- [Goal of the exercise]
Once you reach the line containing "第二十七条 物价、财政部门的" in the data below, restate each line word for word up to and including the one containing "第三十一条 本条例自1994年6月1日起施行。".

- [Source information]
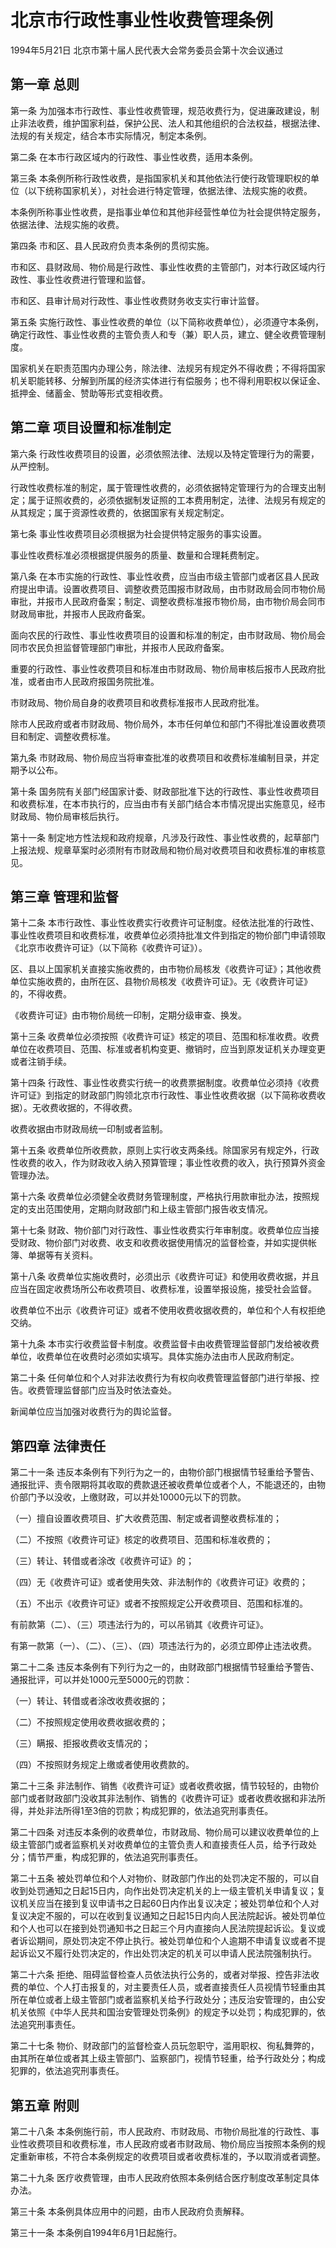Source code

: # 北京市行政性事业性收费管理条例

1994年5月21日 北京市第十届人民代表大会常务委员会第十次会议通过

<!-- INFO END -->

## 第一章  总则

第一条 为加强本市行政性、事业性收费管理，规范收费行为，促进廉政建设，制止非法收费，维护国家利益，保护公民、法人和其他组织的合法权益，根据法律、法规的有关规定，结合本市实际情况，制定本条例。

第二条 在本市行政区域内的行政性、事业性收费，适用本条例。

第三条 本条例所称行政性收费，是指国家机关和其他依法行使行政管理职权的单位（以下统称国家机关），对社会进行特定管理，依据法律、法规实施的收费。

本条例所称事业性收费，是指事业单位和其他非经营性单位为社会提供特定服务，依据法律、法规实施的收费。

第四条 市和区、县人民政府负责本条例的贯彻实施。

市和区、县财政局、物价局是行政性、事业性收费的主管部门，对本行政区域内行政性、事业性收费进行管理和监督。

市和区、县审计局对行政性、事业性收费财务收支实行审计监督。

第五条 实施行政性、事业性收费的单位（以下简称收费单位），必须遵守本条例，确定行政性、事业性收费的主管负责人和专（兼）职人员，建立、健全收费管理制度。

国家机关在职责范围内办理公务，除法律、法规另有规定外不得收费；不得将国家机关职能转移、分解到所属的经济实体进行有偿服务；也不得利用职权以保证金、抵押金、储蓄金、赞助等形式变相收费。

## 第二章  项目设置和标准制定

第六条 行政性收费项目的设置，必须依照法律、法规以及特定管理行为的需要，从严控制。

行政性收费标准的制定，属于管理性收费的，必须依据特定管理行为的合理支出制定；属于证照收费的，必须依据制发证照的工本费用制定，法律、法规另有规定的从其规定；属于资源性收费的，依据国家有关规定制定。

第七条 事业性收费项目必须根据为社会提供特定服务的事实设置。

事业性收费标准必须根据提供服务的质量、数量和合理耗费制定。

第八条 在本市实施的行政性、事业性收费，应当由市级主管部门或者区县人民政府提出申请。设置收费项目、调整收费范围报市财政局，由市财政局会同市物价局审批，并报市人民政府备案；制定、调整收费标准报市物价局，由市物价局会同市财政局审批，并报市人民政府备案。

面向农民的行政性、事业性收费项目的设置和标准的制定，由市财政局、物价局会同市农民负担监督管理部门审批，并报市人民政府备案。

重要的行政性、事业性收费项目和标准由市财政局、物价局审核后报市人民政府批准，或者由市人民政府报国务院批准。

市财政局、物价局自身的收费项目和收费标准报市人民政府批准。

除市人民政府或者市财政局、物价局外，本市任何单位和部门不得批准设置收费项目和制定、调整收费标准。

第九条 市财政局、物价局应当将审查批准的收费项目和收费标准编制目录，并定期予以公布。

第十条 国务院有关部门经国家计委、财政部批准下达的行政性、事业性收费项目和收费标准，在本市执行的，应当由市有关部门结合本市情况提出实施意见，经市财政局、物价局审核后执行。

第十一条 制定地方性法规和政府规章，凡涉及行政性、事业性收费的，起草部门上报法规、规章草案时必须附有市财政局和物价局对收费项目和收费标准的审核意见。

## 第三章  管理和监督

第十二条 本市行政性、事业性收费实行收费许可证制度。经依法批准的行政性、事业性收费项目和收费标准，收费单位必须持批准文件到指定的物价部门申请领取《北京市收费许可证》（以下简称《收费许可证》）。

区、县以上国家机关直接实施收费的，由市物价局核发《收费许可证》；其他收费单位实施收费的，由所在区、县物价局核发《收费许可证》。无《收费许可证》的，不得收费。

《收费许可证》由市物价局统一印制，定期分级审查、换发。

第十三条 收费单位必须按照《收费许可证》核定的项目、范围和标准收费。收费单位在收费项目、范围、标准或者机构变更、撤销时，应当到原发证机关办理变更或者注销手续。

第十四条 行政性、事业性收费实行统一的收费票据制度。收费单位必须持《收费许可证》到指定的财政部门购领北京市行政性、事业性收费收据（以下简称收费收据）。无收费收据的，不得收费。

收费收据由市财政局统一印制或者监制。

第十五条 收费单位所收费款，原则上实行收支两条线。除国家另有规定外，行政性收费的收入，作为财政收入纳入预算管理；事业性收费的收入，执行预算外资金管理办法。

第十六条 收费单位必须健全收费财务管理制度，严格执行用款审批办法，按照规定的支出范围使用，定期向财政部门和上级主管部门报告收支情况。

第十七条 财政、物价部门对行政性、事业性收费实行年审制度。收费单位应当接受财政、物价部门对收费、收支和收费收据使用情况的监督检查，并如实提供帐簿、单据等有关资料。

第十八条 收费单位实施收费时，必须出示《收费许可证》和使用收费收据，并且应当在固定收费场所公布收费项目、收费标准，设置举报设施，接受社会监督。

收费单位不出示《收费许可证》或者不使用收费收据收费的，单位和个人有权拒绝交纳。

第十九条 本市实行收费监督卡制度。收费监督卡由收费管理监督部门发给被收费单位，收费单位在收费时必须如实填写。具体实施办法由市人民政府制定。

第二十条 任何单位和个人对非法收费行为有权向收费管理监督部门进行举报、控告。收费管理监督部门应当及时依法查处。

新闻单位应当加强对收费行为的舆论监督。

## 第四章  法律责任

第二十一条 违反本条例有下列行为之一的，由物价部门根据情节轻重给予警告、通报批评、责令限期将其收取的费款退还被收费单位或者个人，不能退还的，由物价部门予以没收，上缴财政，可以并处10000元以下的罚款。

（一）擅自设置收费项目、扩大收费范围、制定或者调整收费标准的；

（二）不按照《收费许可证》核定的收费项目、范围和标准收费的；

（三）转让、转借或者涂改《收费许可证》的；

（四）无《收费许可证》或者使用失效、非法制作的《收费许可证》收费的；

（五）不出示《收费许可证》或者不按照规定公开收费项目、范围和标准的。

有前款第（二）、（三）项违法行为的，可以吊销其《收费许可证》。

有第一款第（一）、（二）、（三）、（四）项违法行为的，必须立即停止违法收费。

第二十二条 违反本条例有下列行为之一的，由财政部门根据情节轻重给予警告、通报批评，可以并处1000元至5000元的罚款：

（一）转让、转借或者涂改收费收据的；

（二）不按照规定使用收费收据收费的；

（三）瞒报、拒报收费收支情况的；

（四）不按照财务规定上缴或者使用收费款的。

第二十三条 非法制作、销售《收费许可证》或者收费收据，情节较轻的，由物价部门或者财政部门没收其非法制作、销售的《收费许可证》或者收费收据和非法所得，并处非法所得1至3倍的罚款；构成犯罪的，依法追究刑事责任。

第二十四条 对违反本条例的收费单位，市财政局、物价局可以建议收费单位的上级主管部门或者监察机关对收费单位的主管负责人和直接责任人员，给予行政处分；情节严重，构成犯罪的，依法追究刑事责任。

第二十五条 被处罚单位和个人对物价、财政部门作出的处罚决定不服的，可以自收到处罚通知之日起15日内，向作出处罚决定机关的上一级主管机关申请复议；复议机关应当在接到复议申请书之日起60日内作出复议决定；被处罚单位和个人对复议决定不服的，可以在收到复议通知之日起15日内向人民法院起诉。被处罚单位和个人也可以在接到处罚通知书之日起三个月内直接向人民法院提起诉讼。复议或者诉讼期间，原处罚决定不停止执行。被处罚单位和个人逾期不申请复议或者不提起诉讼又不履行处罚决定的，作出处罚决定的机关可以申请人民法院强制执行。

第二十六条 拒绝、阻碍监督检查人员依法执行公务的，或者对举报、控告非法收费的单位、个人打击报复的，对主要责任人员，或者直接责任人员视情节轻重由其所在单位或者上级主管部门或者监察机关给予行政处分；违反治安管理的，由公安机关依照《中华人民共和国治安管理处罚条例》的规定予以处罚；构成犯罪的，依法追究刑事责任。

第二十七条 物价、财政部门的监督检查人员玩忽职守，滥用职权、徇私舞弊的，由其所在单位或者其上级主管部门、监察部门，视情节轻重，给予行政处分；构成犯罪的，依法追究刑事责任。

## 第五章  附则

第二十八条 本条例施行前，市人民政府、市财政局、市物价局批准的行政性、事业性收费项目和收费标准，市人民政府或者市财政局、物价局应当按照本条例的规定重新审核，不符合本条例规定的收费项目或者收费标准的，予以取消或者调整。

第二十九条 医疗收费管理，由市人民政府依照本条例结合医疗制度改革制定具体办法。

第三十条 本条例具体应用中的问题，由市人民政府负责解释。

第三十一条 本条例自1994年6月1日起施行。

---

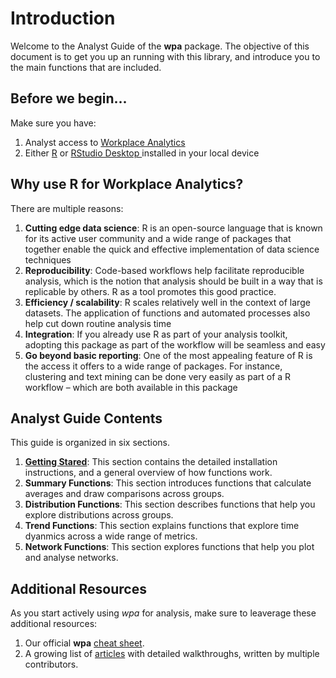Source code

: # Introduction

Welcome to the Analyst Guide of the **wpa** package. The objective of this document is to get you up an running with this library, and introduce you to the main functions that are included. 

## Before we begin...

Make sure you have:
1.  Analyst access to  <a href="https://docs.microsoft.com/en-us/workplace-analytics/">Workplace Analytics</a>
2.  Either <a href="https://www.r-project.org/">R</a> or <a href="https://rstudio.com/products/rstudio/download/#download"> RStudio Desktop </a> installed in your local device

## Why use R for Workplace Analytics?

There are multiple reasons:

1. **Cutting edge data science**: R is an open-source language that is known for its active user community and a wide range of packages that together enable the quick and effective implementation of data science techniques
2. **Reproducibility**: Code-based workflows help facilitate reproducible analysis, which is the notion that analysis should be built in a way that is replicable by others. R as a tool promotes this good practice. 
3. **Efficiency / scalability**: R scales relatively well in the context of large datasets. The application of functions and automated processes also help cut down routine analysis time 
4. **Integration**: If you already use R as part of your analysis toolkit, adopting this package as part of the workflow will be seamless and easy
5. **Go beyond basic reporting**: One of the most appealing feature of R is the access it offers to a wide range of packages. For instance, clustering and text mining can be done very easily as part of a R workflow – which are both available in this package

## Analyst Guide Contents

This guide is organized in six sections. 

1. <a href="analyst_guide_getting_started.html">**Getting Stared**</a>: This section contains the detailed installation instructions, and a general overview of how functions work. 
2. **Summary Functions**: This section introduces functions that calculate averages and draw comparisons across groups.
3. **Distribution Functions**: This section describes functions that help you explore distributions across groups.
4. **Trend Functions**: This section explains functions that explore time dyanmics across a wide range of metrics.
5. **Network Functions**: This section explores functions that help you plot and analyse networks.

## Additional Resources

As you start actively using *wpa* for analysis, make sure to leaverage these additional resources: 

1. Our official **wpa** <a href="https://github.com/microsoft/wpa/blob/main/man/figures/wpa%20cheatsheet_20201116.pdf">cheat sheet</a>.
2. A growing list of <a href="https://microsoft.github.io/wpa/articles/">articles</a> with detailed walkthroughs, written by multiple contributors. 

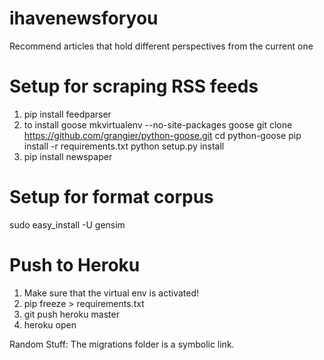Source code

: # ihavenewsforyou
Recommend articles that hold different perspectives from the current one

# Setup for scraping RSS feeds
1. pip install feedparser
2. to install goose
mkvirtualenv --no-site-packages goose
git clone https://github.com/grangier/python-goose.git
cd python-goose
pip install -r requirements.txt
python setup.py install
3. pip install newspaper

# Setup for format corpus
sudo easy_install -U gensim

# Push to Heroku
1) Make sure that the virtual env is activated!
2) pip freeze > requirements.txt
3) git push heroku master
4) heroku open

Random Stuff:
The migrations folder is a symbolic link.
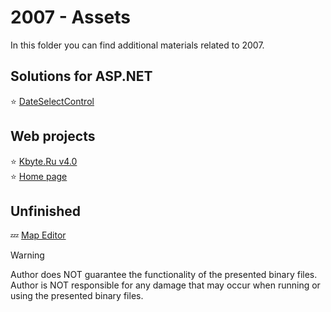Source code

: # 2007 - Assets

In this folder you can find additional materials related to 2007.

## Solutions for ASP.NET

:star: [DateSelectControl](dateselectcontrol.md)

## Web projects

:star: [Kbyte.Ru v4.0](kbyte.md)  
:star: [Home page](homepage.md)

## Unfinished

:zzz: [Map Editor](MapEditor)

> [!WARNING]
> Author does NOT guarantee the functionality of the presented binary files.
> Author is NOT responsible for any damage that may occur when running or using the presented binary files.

* * *

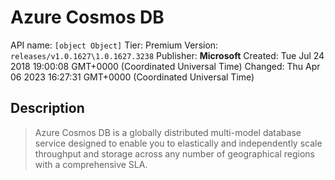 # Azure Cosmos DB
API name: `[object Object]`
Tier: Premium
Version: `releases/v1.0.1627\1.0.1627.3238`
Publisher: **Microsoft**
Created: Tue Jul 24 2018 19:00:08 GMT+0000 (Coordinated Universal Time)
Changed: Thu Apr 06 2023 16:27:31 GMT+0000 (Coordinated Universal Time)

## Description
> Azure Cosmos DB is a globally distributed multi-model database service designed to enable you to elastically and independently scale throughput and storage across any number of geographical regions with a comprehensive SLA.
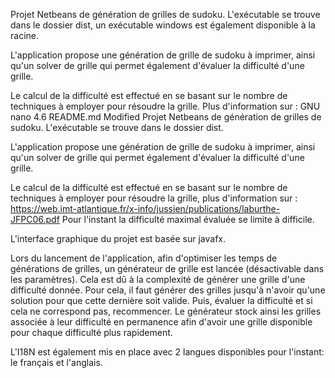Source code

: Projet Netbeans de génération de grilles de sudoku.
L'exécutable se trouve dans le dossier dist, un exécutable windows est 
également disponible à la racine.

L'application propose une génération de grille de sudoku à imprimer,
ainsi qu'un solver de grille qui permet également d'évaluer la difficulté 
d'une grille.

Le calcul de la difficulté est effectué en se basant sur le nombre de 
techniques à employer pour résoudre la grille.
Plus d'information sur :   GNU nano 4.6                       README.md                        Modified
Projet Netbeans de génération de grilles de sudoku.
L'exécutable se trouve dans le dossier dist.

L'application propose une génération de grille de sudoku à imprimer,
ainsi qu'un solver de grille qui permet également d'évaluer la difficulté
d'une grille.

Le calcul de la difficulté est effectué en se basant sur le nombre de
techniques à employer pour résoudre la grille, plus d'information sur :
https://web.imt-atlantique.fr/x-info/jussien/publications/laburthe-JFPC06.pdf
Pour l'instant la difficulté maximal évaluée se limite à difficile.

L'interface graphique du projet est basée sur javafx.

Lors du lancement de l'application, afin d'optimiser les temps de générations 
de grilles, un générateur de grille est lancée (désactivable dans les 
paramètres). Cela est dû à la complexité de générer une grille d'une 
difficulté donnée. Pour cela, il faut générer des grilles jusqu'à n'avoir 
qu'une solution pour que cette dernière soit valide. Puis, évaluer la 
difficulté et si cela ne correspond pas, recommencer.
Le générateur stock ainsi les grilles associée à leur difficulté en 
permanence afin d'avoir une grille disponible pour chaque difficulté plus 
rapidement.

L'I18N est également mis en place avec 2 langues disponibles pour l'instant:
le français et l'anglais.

- [Task answer]
第二十七条 物价、财政部门的监督检查人员玩忽职守，滥用职权、徇私舞弊的，由其所在单位或者其上级主管部门、监察部门，视情节轻重，给予行政处分；构成犯罪的，依法追究刑事责任。

## 第五章  附则

第二十八条 本条例施行前，市人民政府、市财政局、市物价局批准的行政性、事业性收费项目和收费标准，市人民政府或者市财政局、物价局应当按照本条例的规定重新审核，不符合本条例规定的收费项目或者收费标准的，予以取消或者调整。

第二十九条 医疗收费管理，由市人民政府依照本条例结合医疗制度改革制定具体办法。

第三十条 本条例具体应用中的问题，由市人民政府负责解释。

第三十一条 本条例自1994年6月1日起施行。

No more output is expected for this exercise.